The eponymous 20-min. track, recorded in just four days, was the first attempt of the band to create a long and multi-part composition with lots of complicated themes and shifting moods.It is a great piece of music, quite tight and carefully structured, split in seven movements, really one of the milestone compositions of keyboard-based Progressive Rock.It is filled with Keith Emerson's frenetic and adventurous keyboard work with dominant Hammond organ pyrotechnics, often duplicated by his symphonic moog synthesizers, while the smoother and low-tempo moments have still an early KING CRIMSON aura, maybe because of Greg Lake's sensitive singing lines.However the band definitely moved away from the deeply Classical roots of THE NICE and had now fully established a virtuosic style of Symphonic Rock with impressive and unexpected changes.
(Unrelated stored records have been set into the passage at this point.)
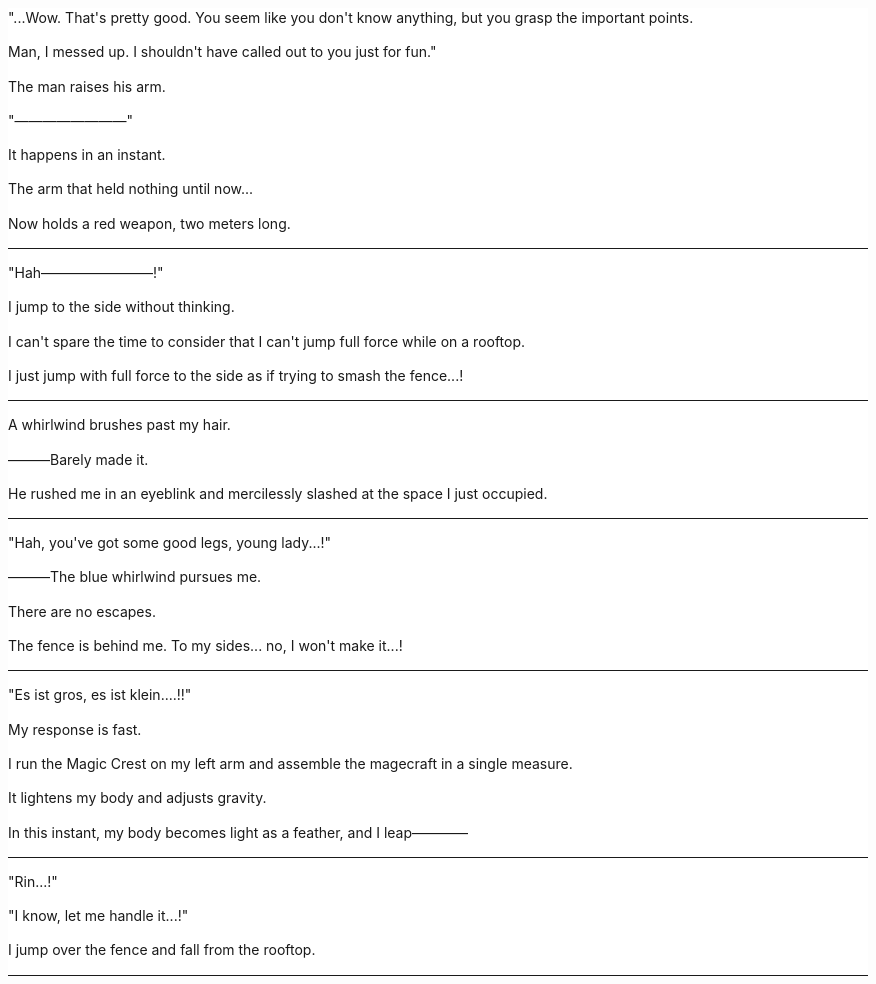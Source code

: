"...Wow. That's pretty good. You seem like you don't know anything, but you grasp the important points.

Man, I messed up. I shouldn't have called out to you just for fun."

The man raises his arm.

"――――――――"

It happens in an instant.

The arm that held nothing until now...

Now holds a red weapon, two meters long.

---

"Hah――――――――!"

I jump to the side without thinking.

I can't spare the time to consider that I can't jump full force while on a rooftop.

I just jump with full force to the side as if trying to smash the fence...!

---

A whirlwind brushes past my hair.

―――Barely made it.

He rushed me in an eyeblink and mercilessly slashed at the space I just occupied.

---

"Hah, you've got some good legs, young lady...!"

―――The blue whirlwind pursues me.

There are no escapes.

The fence is behind me. To my sides... no, I won't make it...!

---

"Es ist gros, es ist klein....!!"

My response is fast.

I run the Magic Crest on my left arm and assemble the magecraft in a single measure.

It lightens my body and adjusts gravity.

In this instant, my body becomes light as a feather, and I leap――――

---

"Rin...!"

"I know, let me handle it...!"

I jump over the fence and fall from the rooftop.

---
The flipside of the album is pretty pleasant, but certainly not on the same level of the grand opening opus.It contains six very short tracks, often sounding a bit in the commercial side of Progressive Rock with ''A Time and a Place'' having a strong DEEP PURPLE influence on the Hammond organ work, while ''Are You Ready Eddy?'' is 100% Rock'n'Roll and ''Jeremy Bender'' has evident Pop/Psych influences despite Emerson's lovely piano work.The rest of the tracks are quite good and fairly based on E.L.P.'s established style of bombastic organ-driven Progressive Rock with powerful drumming by Palmer, nice, dramatic vocals by Lake and of course Emerson dual keyboard/piano exercises in full display, with even some grandiose Church organ appearing in ''The Only Way''.

To my ears the debut of E.LP. sounds more consistent with no weak moments.''Tarkus'' is highlighted by the very good eponymous epic, but the rather uneven second side leaves much to be desired.Still it remains a very good album, among the strongest releases of the time...3.5 stars.